*Instructions for the task*: Would you please return every line from the listing that contains the word "texttt"?

*Exercise materials*:
· · · · ·
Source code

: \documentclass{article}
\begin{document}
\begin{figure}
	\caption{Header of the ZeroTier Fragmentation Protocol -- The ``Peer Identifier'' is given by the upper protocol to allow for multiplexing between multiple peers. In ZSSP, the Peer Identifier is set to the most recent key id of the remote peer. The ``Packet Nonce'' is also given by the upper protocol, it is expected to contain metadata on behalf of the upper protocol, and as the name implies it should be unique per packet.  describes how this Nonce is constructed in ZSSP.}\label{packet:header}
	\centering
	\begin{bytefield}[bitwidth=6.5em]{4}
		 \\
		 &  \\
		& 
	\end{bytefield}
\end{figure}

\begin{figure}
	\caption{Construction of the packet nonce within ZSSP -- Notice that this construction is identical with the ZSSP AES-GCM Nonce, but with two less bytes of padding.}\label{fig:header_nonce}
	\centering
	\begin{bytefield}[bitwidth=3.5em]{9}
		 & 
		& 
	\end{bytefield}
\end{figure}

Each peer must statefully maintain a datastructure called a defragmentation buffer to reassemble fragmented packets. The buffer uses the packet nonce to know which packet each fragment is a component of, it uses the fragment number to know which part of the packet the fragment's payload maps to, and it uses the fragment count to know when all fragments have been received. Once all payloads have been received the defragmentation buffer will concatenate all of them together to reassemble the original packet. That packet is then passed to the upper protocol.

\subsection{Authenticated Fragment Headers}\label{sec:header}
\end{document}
· · · · ·
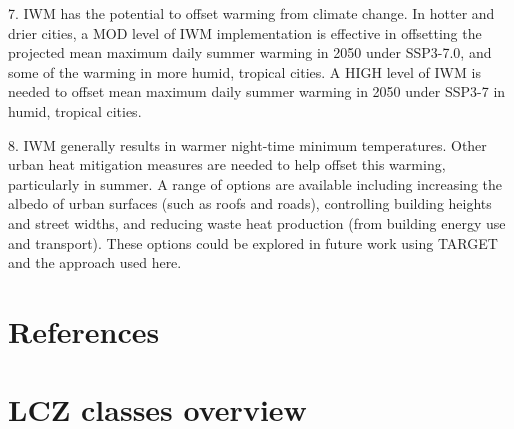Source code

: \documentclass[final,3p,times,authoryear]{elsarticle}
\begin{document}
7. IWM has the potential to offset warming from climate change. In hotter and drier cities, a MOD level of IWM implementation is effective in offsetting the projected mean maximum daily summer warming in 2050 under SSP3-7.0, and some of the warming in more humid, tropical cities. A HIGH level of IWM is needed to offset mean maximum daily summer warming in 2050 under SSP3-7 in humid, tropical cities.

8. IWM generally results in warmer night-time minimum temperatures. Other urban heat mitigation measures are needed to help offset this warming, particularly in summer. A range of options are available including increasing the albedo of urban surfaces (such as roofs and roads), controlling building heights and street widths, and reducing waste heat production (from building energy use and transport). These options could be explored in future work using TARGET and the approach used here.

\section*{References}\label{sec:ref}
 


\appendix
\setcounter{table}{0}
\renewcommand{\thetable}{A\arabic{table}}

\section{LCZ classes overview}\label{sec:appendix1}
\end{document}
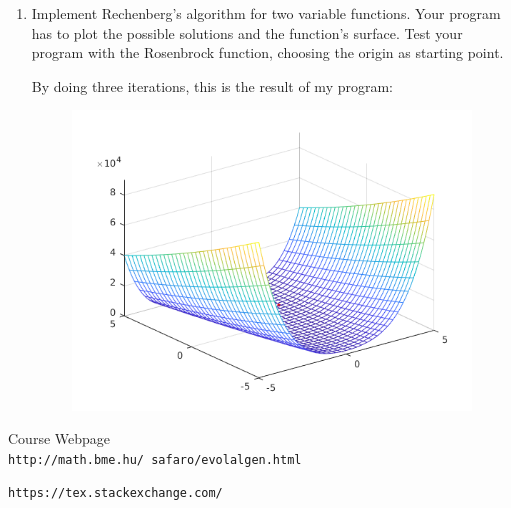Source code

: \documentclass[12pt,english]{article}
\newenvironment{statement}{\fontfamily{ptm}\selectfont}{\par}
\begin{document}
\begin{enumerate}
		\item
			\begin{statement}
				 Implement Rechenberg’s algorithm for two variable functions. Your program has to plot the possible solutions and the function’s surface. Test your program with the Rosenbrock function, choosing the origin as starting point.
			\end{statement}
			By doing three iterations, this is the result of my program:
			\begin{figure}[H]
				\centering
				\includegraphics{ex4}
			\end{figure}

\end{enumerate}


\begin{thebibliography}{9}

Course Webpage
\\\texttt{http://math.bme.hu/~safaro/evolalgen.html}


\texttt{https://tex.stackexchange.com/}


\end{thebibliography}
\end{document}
· · · · ·
*Exercise output*:
\\\texttt{http://math.bme.hu/~safaro/evolalgen.html}
\texttt{https://tex.stackexchange.com/}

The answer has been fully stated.